** Records provided **
──────

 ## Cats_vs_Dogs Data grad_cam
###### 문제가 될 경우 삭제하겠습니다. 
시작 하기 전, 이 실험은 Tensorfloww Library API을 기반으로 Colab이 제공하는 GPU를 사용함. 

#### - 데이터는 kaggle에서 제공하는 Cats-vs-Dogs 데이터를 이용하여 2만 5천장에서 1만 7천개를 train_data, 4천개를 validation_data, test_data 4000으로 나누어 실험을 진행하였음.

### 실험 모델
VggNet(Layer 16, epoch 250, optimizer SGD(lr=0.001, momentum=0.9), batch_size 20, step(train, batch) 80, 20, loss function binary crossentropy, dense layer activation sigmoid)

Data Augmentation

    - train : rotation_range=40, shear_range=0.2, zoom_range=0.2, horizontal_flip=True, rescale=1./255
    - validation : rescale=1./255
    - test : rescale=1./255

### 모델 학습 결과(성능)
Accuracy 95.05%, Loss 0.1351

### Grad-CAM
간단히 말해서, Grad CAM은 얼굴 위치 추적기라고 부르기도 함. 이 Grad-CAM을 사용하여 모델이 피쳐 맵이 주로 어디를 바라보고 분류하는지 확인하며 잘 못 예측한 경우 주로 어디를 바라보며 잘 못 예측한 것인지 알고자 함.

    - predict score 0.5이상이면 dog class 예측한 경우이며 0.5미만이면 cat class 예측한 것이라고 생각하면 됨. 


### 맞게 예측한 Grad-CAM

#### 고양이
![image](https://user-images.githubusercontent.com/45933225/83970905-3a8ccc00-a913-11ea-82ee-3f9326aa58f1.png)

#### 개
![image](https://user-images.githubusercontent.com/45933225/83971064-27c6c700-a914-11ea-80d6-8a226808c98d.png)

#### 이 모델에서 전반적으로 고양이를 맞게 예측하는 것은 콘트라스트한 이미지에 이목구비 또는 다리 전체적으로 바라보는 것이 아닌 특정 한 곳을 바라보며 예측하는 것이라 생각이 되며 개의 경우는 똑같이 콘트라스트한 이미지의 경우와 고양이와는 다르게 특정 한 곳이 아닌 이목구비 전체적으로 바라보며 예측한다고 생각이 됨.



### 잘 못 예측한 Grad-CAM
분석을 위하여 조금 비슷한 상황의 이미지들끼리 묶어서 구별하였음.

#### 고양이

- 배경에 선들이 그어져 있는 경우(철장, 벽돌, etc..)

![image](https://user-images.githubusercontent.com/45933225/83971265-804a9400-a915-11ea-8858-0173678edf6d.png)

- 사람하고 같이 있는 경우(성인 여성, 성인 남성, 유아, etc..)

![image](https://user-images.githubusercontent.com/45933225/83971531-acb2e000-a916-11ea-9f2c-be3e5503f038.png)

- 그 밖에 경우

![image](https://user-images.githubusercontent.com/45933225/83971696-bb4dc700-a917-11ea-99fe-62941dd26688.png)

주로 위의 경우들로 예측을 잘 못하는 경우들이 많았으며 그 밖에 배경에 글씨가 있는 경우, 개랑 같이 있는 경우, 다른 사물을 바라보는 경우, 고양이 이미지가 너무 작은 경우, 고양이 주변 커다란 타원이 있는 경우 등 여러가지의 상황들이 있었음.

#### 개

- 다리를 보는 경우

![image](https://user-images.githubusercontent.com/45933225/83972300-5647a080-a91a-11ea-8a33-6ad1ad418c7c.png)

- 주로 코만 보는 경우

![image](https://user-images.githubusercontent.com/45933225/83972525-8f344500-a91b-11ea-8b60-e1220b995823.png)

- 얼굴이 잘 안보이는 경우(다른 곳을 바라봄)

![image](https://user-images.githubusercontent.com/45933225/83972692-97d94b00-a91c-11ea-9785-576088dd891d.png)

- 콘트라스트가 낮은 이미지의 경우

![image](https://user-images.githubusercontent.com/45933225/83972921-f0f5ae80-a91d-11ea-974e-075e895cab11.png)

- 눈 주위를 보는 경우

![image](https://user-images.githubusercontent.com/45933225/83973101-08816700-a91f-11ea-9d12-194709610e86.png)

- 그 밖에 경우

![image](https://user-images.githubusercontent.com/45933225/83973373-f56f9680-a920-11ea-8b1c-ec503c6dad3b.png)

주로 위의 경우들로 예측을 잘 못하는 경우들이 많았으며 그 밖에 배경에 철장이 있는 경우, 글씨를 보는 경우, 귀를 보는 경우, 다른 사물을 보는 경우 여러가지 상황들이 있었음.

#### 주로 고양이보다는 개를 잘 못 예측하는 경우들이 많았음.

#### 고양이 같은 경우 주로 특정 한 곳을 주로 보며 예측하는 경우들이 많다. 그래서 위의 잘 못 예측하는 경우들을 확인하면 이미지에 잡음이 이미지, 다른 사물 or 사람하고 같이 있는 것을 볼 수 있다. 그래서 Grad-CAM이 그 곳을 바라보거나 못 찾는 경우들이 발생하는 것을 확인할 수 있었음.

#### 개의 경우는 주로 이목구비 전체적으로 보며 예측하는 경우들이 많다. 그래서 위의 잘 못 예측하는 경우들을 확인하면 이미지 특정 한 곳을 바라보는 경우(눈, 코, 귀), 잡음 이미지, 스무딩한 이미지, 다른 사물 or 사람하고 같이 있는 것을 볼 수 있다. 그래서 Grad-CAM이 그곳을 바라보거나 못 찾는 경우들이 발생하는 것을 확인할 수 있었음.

──────

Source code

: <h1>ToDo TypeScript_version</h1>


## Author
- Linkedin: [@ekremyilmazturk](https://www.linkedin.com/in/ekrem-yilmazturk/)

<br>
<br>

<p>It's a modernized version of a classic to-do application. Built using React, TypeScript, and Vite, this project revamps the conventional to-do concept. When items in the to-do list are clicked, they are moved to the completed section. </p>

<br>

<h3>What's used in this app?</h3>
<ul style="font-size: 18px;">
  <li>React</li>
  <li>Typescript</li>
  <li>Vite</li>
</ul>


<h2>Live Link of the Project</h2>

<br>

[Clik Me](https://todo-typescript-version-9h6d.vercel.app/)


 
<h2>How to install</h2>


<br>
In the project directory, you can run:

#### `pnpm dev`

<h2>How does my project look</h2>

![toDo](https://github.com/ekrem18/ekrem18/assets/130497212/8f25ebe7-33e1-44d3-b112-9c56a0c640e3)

──────

** Required work **
Among the records above, only the lines between the line holding "## Cats_vs_Dogs Data grad_cam" and the line holding "- 배경에 선들이 그어져 있는 경우(철장, 벽돌, etc..)", inclusive, are to be output, exactly as written.

** Response to this exercise **
 ## Cats_vs_Dogs Data grad_cam
###### 문제가 될 경우 삭제하겠습니다. 
시작 하기 전, 이 실험은 Tensorfloww Library API을 기반으로 Colab이 제공하는 GPU를 사용함. 

#### - 데이터는 kaggle에서 제공하는 Cats-vs-Dogs 데이터를 이용하여 2만 5천장에서 1만 7천개를 train_data, 4천개를 validation_data, test_data 4000으로 나누어 실험을 진행하였음.

### 실험 모델
VggNet(Layer 16, epoch 250, optimizer SGD(lr=0.001, momentum=0.9), batch_size 20, step(train, batch) 80, 20, loss function binary crossentropy, dense layer activation sigmoid)

Data Augmentation

    - train : rotation_range=40, shear_range=0.2, zoom_range=0.2, horizontal_flip=True, rescale=1./255
    - validation : rescale=1./255
    - test : rescale=1./255

### 모델 학습 결과(성능)
Accuracy 95.05%, Loss 0.1351

### Grad-CAM
간단히 말해서, Grad CAM은 얼굴 위치 추적기라고 부르기도 함. 이 Grad-CAM을 사용하여 모델이 피쳐 맵이 주로 어디를 바라보고 분류하는지 확인하며 잘 못 예측한 경우 주로 어디를 바라보며 잘 못 예측한 것인지 알고자 함.

    - predict score 0.5이상이면 dog class 예측한 경우이며 0.5미만이면 cat class 예측한 것이라고 생각하면 됨. 


### 맞게 예측한 Grad-CAM

#### 고양이
![image](https://user-images.githubusercontent.com/45933225/83970905-3a8ccc00-a913-11ea-82ee-3f9326aa58f1.png)

#### 개
![image](https://user-images.githubusercontent.com/45933225/83971064-27c6c700-a914-11ea-80d6-8a226808c98d.png)

#### 이 모델에서 전반적으로 고양이를 맞게 예측하는 것은 콘트라스트한 이미지에 이목구비 또는 다리 전체적으로 바라보는 것이 아닌 특정 한 곳을 바라보며 예측하는 것이라 생각이 되며 개의 경우는 똑같이 콘트라스트한 이미지의 경우와 고양이와는 다르게 특정 한 곳이 아닌 이목구비 전체적으로 바라보며 예측한다고 생각이 됨.



### 잘 못 예측한 Grad-CAM
분석을 위하여 조금 비슷한 상황의 이미지들끼리 묶어서 구별하였음.

#### 고양이

- 배경에 선들이 그어져 있는 경우(철장, 벽돌, etc..)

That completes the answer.